Collected data:
┌────────

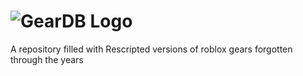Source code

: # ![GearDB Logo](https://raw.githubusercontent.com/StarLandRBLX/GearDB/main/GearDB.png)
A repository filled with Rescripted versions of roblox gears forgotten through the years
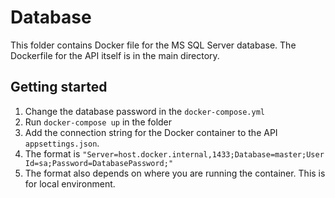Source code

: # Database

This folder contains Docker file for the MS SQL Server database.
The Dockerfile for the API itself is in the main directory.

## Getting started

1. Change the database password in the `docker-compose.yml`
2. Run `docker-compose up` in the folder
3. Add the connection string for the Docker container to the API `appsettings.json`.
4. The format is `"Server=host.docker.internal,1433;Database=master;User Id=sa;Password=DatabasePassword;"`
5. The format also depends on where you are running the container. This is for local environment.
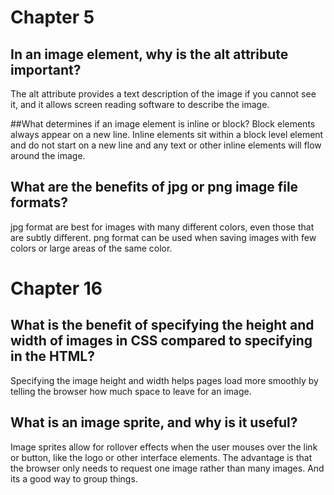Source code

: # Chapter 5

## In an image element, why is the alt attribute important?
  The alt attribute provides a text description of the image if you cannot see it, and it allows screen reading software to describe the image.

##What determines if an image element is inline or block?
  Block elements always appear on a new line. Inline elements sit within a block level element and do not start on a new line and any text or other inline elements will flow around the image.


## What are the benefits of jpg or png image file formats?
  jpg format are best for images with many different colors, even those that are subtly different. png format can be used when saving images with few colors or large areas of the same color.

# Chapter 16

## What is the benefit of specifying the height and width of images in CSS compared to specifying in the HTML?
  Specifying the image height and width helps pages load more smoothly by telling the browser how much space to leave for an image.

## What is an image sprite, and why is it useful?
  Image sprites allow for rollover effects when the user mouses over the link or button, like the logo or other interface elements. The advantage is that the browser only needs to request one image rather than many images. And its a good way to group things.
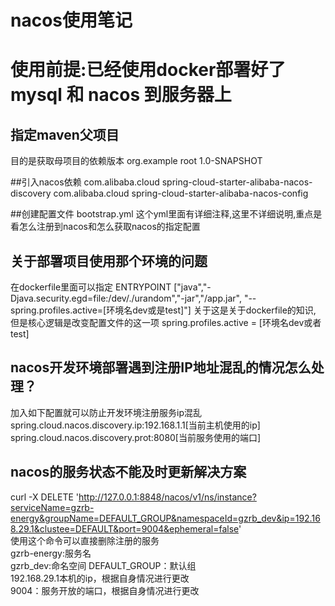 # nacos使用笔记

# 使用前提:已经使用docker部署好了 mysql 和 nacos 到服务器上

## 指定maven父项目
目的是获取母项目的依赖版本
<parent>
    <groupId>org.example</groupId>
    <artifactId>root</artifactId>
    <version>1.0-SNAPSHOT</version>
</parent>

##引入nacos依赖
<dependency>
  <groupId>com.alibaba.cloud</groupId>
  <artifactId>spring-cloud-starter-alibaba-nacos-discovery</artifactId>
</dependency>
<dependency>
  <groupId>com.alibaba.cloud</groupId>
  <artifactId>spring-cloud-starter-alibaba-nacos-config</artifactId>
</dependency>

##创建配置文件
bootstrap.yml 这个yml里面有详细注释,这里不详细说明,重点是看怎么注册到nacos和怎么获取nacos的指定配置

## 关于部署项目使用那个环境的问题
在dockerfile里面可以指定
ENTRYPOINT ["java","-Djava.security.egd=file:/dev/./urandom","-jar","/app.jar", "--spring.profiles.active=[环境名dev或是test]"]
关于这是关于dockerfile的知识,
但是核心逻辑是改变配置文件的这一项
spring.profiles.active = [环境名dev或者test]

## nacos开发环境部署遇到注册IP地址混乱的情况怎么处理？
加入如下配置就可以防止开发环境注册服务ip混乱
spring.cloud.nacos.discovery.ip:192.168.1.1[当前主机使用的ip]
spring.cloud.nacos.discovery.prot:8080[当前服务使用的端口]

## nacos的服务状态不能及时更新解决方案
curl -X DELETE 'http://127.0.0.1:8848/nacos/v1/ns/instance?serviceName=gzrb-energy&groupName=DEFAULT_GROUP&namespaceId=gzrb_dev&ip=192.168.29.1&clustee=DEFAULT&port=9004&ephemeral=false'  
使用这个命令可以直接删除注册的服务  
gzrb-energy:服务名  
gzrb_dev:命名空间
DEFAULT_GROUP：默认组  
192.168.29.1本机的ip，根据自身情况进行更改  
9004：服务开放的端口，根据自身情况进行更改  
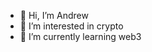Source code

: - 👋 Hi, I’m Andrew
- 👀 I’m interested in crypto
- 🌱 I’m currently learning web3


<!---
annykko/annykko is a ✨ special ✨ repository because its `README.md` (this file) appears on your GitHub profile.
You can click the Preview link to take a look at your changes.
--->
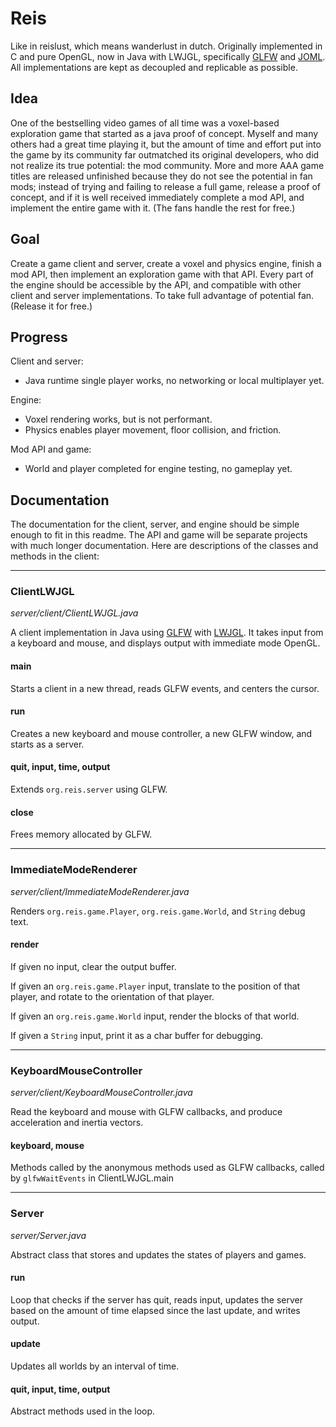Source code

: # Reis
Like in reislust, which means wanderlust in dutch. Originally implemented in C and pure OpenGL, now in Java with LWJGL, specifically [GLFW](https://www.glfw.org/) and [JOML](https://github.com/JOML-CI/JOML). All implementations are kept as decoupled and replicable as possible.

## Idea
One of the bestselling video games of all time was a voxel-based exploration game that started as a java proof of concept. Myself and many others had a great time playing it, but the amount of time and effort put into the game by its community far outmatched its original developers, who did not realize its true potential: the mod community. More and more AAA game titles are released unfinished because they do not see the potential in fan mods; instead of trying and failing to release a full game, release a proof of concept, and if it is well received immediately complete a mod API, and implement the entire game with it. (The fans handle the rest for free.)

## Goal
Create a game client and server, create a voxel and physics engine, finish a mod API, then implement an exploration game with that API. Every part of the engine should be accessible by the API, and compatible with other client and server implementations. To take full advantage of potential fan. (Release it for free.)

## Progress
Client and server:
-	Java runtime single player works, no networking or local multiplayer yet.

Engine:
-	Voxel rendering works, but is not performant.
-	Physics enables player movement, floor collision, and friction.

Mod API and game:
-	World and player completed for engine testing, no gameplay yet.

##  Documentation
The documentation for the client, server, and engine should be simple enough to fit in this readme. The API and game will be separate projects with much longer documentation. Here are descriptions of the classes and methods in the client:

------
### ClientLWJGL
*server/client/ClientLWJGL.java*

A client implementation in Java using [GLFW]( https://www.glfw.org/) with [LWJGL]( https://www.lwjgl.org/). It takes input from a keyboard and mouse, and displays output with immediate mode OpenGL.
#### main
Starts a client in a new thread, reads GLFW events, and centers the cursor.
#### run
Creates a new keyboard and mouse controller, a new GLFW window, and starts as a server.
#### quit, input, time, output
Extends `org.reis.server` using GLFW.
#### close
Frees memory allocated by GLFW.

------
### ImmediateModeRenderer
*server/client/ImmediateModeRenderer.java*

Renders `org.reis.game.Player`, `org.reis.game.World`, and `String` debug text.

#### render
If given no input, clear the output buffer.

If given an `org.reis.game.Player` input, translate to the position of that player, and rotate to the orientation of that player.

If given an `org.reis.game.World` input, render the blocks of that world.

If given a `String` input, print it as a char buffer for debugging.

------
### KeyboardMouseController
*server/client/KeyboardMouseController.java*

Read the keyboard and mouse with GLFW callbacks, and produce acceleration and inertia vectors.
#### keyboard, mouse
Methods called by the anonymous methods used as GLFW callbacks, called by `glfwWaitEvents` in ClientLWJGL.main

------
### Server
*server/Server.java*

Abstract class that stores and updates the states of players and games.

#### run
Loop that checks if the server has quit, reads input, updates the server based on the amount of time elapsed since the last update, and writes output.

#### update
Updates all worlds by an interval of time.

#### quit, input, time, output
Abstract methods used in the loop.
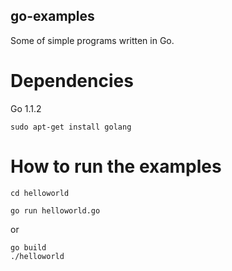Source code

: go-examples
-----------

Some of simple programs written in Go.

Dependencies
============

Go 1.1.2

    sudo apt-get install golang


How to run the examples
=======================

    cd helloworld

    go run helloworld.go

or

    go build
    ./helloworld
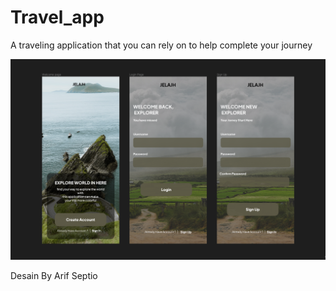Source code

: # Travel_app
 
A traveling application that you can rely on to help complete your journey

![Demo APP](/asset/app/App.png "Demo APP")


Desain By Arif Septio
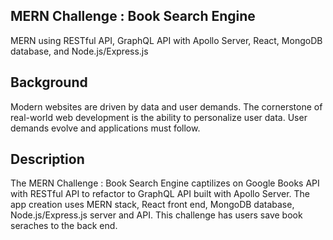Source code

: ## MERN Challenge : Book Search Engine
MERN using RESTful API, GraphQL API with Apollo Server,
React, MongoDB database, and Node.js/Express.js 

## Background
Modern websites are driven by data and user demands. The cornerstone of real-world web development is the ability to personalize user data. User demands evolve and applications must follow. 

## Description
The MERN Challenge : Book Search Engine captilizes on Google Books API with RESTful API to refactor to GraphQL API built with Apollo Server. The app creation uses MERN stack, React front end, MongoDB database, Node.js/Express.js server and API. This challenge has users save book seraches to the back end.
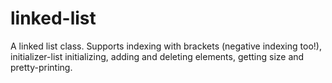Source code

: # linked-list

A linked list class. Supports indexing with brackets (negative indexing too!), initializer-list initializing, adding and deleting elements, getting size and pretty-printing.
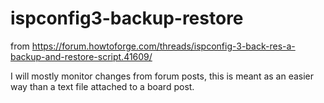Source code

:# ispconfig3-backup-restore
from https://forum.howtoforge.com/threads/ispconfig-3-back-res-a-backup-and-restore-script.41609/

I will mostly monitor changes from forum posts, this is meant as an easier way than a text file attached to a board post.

└────────
┌────────

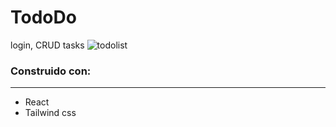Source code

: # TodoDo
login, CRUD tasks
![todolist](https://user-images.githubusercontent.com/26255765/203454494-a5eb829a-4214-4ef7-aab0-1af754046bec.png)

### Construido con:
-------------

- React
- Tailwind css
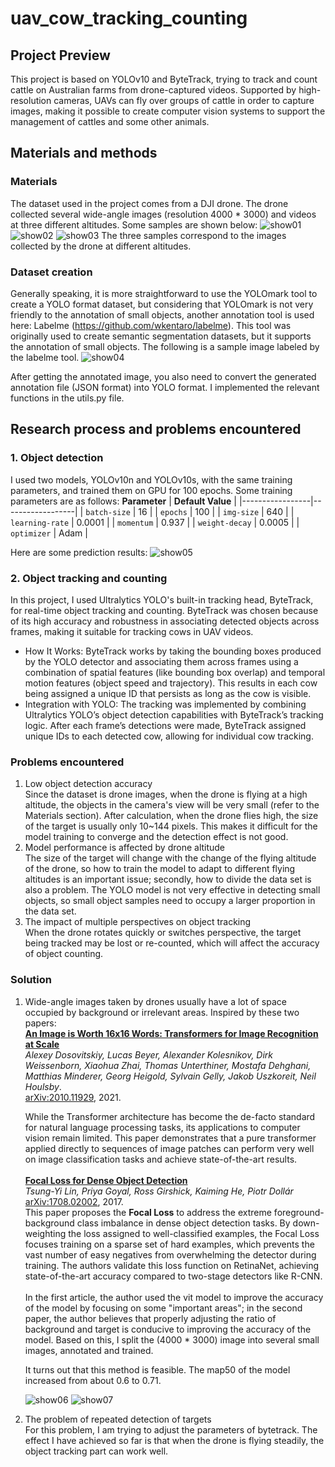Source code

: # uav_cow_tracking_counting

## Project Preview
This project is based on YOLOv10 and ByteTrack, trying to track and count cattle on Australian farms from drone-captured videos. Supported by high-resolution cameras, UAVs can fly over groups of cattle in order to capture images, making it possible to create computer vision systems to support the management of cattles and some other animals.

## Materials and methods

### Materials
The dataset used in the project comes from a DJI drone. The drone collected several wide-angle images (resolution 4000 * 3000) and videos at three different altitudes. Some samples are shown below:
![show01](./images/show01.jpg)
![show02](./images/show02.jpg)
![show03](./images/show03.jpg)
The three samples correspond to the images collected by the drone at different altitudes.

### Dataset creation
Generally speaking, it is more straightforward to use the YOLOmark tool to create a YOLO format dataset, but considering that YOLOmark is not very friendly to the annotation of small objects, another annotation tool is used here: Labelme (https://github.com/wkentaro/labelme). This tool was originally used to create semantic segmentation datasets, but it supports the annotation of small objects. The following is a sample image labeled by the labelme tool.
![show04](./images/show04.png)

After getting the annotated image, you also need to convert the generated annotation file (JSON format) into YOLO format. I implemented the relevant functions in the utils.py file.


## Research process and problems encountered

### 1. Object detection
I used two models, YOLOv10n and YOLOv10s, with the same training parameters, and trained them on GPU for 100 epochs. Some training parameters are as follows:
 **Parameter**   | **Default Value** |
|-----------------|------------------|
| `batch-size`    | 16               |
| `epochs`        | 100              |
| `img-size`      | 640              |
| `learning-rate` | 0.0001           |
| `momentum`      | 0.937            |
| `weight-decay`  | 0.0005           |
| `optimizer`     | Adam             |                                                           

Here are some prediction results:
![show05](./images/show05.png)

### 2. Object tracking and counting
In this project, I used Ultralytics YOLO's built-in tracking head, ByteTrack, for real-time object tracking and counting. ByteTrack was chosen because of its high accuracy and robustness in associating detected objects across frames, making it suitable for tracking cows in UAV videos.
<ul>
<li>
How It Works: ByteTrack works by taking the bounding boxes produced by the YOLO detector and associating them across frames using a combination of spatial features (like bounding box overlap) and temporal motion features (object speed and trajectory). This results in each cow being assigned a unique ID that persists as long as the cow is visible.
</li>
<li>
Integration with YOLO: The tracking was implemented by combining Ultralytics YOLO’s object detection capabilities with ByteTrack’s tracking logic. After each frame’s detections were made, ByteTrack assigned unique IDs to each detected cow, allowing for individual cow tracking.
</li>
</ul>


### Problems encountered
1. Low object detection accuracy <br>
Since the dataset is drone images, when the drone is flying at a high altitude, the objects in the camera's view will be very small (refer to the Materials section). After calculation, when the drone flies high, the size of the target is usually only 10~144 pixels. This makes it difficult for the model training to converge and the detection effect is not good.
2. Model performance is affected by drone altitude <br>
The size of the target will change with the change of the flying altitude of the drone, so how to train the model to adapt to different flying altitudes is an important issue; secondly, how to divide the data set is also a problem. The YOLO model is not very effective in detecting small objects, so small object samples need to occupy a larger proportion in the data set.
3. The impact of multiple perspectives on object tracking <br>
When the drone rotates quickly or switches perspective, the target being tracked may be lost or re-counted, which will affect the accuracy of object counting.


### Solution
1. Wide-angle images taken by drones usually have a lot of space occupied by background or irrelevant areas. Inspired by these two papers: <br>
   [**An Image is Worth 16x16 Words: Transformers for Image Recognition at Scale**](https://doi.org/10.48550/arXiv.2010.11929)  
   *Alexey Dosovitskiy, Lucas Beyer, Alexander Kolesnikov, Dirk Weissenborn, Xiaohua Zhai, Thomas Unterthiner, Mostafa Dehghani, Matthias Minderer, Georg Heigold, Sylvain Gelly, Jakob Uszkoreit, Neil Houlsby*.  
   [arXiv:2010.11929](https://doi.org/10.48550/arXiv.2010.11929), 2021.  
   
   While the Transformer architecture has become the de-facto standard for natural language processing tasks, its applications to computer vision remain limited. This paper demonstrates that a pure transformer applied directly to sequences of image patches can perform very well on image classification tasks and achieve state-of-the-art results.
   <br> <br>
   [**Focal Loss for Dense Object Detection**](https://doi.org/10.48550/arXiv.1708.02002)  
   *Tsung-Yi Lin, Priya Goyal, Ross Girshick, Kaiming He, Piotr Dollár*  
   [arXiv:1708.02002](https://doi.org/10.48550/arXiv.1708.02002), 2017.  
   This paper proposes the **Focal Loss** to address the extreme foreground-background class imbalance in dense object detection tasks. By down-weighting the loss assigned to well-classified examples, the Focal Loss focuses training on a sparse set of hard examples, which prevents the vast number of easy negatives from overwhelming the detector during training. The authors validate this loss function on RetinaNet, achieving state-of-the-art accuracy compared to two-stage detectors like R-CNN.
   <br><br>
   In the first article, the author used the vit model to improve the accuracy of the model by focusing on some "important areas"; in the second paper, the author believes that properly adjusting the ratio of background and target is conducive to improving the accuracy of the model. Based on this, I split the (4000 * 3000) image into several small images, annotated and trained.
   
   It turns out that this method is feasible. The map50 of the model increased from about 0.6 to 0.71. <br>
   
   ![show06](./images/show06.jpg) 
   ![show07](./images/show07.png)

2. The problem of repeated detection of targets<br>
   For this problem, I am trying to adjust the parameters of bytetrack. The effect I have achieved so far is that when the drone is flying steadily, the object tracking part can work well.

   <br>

└────────

### Exercise description
Would you please repeat only the lines above, beginning at the one that has "cd helloworld" and stopping after the one that has "I will mostly", exactly and with no pictures?

### Task result
    cd helloworld

    go run helloworld.go

or

    go build
    ./helloworld
Source code

: # Travel_app
 
A traveling application that you can rely on to help complete your journey

![Demo APP](/asset/app/App.png "Demo APP")


Desain By Arif Septio
Source code

: ## MERN Challenge : Book Search Engine
MERN using RESTful API, GraphQL API with Apollo Server,
React, MongoDB database, and Node.js/Express.js 

## Background
Modern websites are driven by data and user demands. The cornerstone of real-world web development is the ability to personalize user data. User demands evolve and applications must follow. 

## Description
The MERN Challenge : Book Search Engine captilizes on Google Books API with RESTful API to refactor to GraphQL API built with Apollo Server. The app creation uses MERN stack, React front end, MongoDB database, Node.js/Express.js server and API. This challenge has users save book seraches to the back end.
Source code

: # linked-list

A linked list class. Supports indexing with brackets (negative indexing too!), initializer-list initializing, adding and deleting elements, getting size and pretty-printing.
Source code

:# ispconfig3-backup-restore
from https://forum.howtoforge.com/threads/ispconfig-3-back-res-a-backup-and-restore-script.41609/

I will mostly monitor changes from forum posts, this is meant as an easier way than a text file attached to a board post.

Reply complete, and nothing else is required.